** Opening Data for review block **

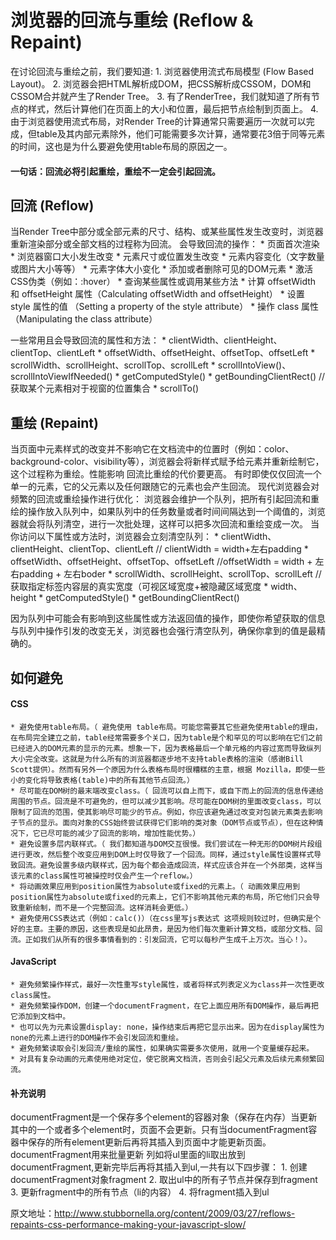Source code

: # 浏览器的回流与重绘 (Reflow & Repaint)

在讨论回流与重绘之前，我们要知道:
	1. 浏览器使用流式布局模型 (Flow Based Layout)。
	2. 浏览器会把HTML解析成DOM，把CSS解析成CSSOM，DOM和CSSOM合并就产生了Render Tree。
	3. 有了RenderTree，我们就知道了所有节点的样式，然后计算他们在页面上的大小和位置，最后把节点绘制到页面上。
	4. 由于浏览器使用流式布局，对Render Tree的计算通常只需要遍历一次就可以完成，但table及其内部元素除外，他们可能需要多次计算，通常要花3倍于同等元素的时间，这也是为什么要避免使用table布局的原因之一。


#### 一句话：回流必将引起重绘，重绘不一定会引起回流。

## 回流 (Reflow)
当Render Tree中部分或全部元素的尺寸、结构、或某些属性发生改变时，浏览器重新渲染部分或全部文档的过程称为回流。
会导致回流的操作：
	* 页面首次渲染
	* 浏览器窗口大小发生改变
	* 元素尺寸或位置发生改变
	* 元素内容变化（文字数量或图片大小等等）
	* 元素字体大小变化
	* 添加或者删除可见的DOM元素
	* 激活CSS伪类（例如：:hover）
	* 查询某些属性或调用某些方法
	* 计算 offsetWidth 和 offsetHeight 属性（Calculating offsetWidth and offsetHeight）
	* 设置 style 属性的值 （Setting a property of the style attribute）
	* 操作 class 属性（Manipulating the class attribute）


一些常用且会导致回流的属性和方法：
	* clientWidth、clientHeight、clientTop、clientLeft
	* offsetWidth、offsetHeight、offsetTop、offsetLeft
	* scrollWidth、scrollHeight、scrollTop、scrollLeft
	* scrollIntoView()、scrollIntoViewIfNeeded()
	* getComputedStyle()
	* getBoundingClientRect() // 获取某个元素相对于视窗的位置集合
	* scrollTo()
  
 ## 重绘 (Repaint)
当页面中元素样式的改变并不影响它在文档流中的位置时（例如：color、background-color、visibility等），浏览器会将新样式赋予给元素并重新绘制它，这个过程称为重绘。性能影响
回流比重绘的代价要更高。
有时即使仅仅回流一个单一的元素，它的父元素以及任何跟随它的元素也会产生回流。
现代浏览器会对频繁的回流或重绘操作进行优化：
浏览器会维护一个队列，把所有引起回流和重绘的操作放入队列中，如果队列中的任务数量或者时间间隔达到一个阈值的，浏览器就会将队列清空，进行一次批处理，这样可以把多次回流和重绘变成一次。
当你访问以下属性或方法时，浏览器会立刻清空队列：
	* clientWidth、clientHeight、clientTop、clientLeft  // clientWidth = width+左右padding
	* offsetWidth、offsetHeight、offsetTop、offsetLeft    //offsetWidth = width + 左右padding + 左右boder 
	* scrollWidth、scrollHeight、scrollTop、scrollLeft // 获取指定标签内容层的真实宽度（可视区域宽度+被隐藏区域宽度
	* width、height
	* getComputedStyle()
	* getBoundingClientRect()


因为队列中可能会有影响到这些属性或方法返回值的操作，即使你希望获取的信息与队列中操作引发的改变无关，浏览器也会强行清空队列，确保你拿到的值是最精确的。

## 如何避免
#### CSS
	* 避免使用table布局。（ 避免使用 table布局。可能您需要其它些避免使用table的理由，在布局完全建立之前，table经常需要多个关口，因为table是个和罕见的可以影响在它们之前已经进入的DOM元素的显示的元素。想象一下，因为表格最后一个单元格的内容过宽而导致纵列大小完全改变。这就是为什么所有的浏览器都逐步地不支持table表格的渲染（感谢Bill Scott提供）。然而有另外一个原因为什么表格布局时很糟糕的主意，根据 Mozilla，即使一些小的变化将导致表格(table)中的所有其他节点回流。）
	* 尽可能在DOM树的最末端改变class。（ 回流可以自上而下，或自下而上的回流的信息传递给周围的节点。回流是不可避免的，但可以减少其影响。尽可能在DOM树的里面改变class，可以限制了回流的范围，使其影响尽可能少的节点。例如，你应该避免通过改变对包装元素类去影响子节点的显示。面向对象的CSS始终尝试获得它们影响的类对象（DOM节点或节点），但在这种情况下，它已尽可能的减少了回流的影响，增加性能优势。）
	* 避免设置多层内联样式。（ 我们都知道与DOM交互很慢。我们尝试在一种无形的DOM树片段组进行更改，然后整个改变应用到DOM上时仅导致了一个回流。同样，通过style属性设置样式导致回流。避免设置多级内联样式，因为每个都会造成回流，样式应该合并在一个外部类，这样当该元素的class属性可被操控时仅会产生一个reflow。）
	* 将动画效果应用到position属性为absolute或fixed的元素上。（ 动画效果应用到position属性为absolute或fixed的元素上，它们不影响其他元素的布局，所它他们只会导致重新绘制，而不是一个完整回流。这样消耗会更低。）
	* 避免使用CSS表达式（例如：calc()）（在css里写js表达式 这项规则较过时，但确实是个好的主意。主要的原因，这些表现是如此昂贵，是因为他们每次重新计算文档，或部分文档、回流。正如我们从所有的很多事情看到的：引发回流，它可以每秒产生成千上万次。当心！）。

#### JavaScript
	* 避免频繁操作样式，最好一次性重写style属性，或者将样式列表定义为class并一次性更改class属性。
	* 避免频繁操作DOM，创建一个documentFragment，在它上面应用所有DOM操作，最后再把它添加到文档中。
	* 也可以先为元素设置display: none，操作结束后再把它显示出来。因为在display属性为none的元素上进行的DOM操作不会引发回流和重绘。
	* 避免频繁读取会引发回流/重绘的属性，如果确实需要多次使用，就用一个变量缓存起来。
	* 对具有复杂动画的元素使用绝对定位，使它脱离文档流，否则会引起父元素及后续元素频繁回流。


#### 补充说明

documentFragment是一个保存多个element的容器对象（保存在内存）当更新其中的一个或者多个element时，页面不会更新。只有当documentFragment容器中保存的所有element更新后再将其插入到页面中才能更新页面。
documentFragment用来批量更新
列如将ul里面的li取出放到documentFragment,更新完毕后再将其插入到ul,一共有以下四步骤：
	1. 创建documentFragment对象fragment
	2. 取出ul中的所有子节点并保存到fragment
	3. 更新fragment中的所有节点（li的内容）
	4. 将fragment插入到ul

原文地址：http://www.stubbornella.org/content/2009/03/27/reflows-repaints-css-performance-making-your-javascript-slow/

** Closing Data for review block **

Problem description » Print all entries exactly, without images.

Solution to this exercise »
Source code

: # 浏览器的回流与重绘 (Reflow & Repaint)

在讨论回流与重绘之前，我们要知道:
	1. 浏览器使用流式布局模型 (Flow Based Layout)。
	2. 浏览器会把HTML解析成DOM，把CSS解析成CSSOM，DOM和CSSOM合并就产生了Render Tree。
	3. 有了RenderTree，我们就知道了所有节点的样式，然后计算他们在页面上的大小和位置，最后把节点绘制到页面上。
	4. 由于浏览器使用流式布局，对Render Tree的计算通常只需要遍历一次就可以完成，但table及其内部元素除外，他们可能需要多次计算，通常要花3倍于同等元素的时间，这也是为什么要避免使用table布局的原因之一。


#### 一句话：回流必将引起重绘，重绘不一定会引起回流。

## 回流 (Reflow)
当Render Tree中部分或全部元素的尺寸、结构、或某些属性发生改变时，浏览器重新渲染部分或全部文档的过程称为回流。
会导致回流的操作：
	* 页面首次渲染
	* 浏览器窗口大小发生改变
	* 元素尺寸或位置发生改变
	* 元素内容变化（文字数量或图片大小等等）
	* 元素字体大小变化
	* 添加或者删除可见的DOM元素
	* 激活CSS伪类（例如：:hover）
	* 查询某些属性或调用某些方法
	* 计算 offsetWidth 和 offsetHeight 属性（Calculating offsetWidth and offsetHeight）
	* 设置 style 属性的值 （Setting a property of the style attribute）
	* 操作 class 属性（Manipulating the class attribute）


一些常用且会导致回流的属性和方法：
	* clientWidth、clientHeight、clientTop、clientLeft
	* offsetWidth、offsetHeight、offsetTop、offsetLeft
	* scrollWidth、scrollHeight、scrollTop、scrollLeft
	* scrollIntoView()、scrollIntoViewIfNeeded()
	* getComputedStyle()
	* getBoundingClientRect() // 获取某个元素相对于视窗的位置集合
	* scrollTo()
  
 ## 重绘 (Repaint)
当页面中元素样式的改变并不影响它在文档流中的位置时（例如：color、background-color、visibility等），浏览器会将新样式赋予给元素并重新绘制它，这个过程称为重绘。性能影响
回流比重绘的代价要更高。
有时即使仅仅回流一个单一的元素，它的父元素以及任何跟随它的元素也会产生回流。
现代浏览器会对频繁的回流或重绘操作进行优化：
浏览器会维护一个队列，把所有引起回流和重绘的操作放入队列中，如果队列中的任务数量或者时间间隔达到一个阈值的，浏览器就会将队列清空，进行一次批处理，这样可以把多次回流和重绘变成一次。
当你访问以下属性或方法时，浏览器会立刻清空队列：
	* clientWidth、clientHeight、clientTop、clientLeft  // clientWidth = width+左右padding
	* offsetWidth、offsetHeight、offsetTop、offsetLeft    //offsetWidth = width + 左右padding + 左右boder 
	* scrollWidth、scrollHeight、scrollTop、scrollLeft // 获取指定标签内容层的真实宽度（可视区域宽度+被隐藏区域宽度
	* width、height
	* getComputedStyle()
	* getBoundingClientRect()


因为队列中可能会有影响到这些属性或方法返回值的操作，即使你希望获取的信息与队列中操作引发的改变无关，浏览器也会强行清空队列，确保你拿到的值是最精确的。

## 如何避免
#### CSS
	* 避免使用table布局。（ 避免使用 table布局。可能您需要其它些避免使用table的理由，在布局完全建立之前，table经常需要多个关口，因为table是个和罕见的可以影响在它们之前已经进入的DOM元素的显示的元素。想象一下，因为表格最后一个单元格的内容过宽而导致纵列大小完全改变。这就是为什么所有的浏览器都逐步地不支持table表格的渲染（感谢Bill Scott提供）。然而有另外一个原因为什么表格布局时很糟糕的主意，根据 Mozilla，即使一些小的变化将导致表格(table)中的所有其他节点回流。）
	* 尽可能在DOM树的最末端改变class。（ 回流可以自上而下，或自下而上的回流的信息传递给周围的节点。回流是不可避免的，但可以减少其影响。尽可能在DOM树的里面改变class，可以限制了回流的范围，使其影响尽可能少的节点。例如，你应该避免通过改变对包装元素类去影响子节点的显示。面向对象的CSS始终尝试获得它们影响的类对象（DOM节点或节点），但在这种情况下，它已尽可能的减少了回流的影响，增加性能优势。）
	* 避免设置多层内联样式。（ 我们都知道与DOM交互很慢。我们尝试在一种无形的DOM树片段组进行更改，然后整个改变应用到DOM上时仅导致了一个回流。同样，通过style属性设置样式导致回流。避免设置多级内联样式，因为每个都会造成回流，样式应该合并在一个外部类，这样当该元素的class属性可被操控时仅会产生一个reflow。）
	* 将动画效果应用到position属性为absolute或fixed的元素上。（ 动画效果应用到position属性为absolute或fixed的元素上，它们不影响其他元素的布局，所它他们只会导致重新绘制，而不是一个完整回流。这样消耗会更低。）
	* 避免使用CSS表达式（例如：calc()）（在css里写js表达式 这项规则较过时，但确实是个好的主意。主要的原因，这些表现是如此昂贵，是因为他们每次重新计算文档，或部分文档、回流。正如我们从所有的很多事情看到的：引发回流，它可以每秒产生成千上万次。当心！）。

#### JavaScript
	* 避免频繁操作样式，最好一次性重写style属性，或者将样式列表定义为class并一次性更改class属性。
	* 避免频繁操作DOM，创建一个documentFragment，在它上面应用所有DOM操作，最后再把它添加到文档中。
	* 也可以先为元素设置display: none，操作结束后再把它显示出来。因为在display属性为none的元素上进行的DOM操作不会引发回流和重绘。
	* 避免频繁读取会引发回流/重绘的属性，如果确实需要多次使用，就用一个变量缓存起来。
	* 对具有复杂动画的元素使用绝对定位，使它脱离文档流，否则会引起父元素及后续元素频繁回流。


#### 补充说明

documentFragment是一个保存多个element的容器对象（保存在内存）当更新其中的一个或者多个element时，页面不会更新。只有当documentFragment容器中保存的所有element更新后再将其插入到页面中才能更新页面。
documentFragment用来批量更新
列如将ul里面的li取出放到documentFragment,更新完毕后再将其插入到ul,一共有以下四步骤：
	1. 创建documentFragment对象fragment
	2. 取出ul中的所有子节点并保存到fragment
	3. 更新fragment中的所有节点（li的内容）
	4. 将fragment插入到ul

原文地址：http://www.stubbornella.org/content/2009/03/27/reflows-repaints-css-performance-making-your-javascript-slow/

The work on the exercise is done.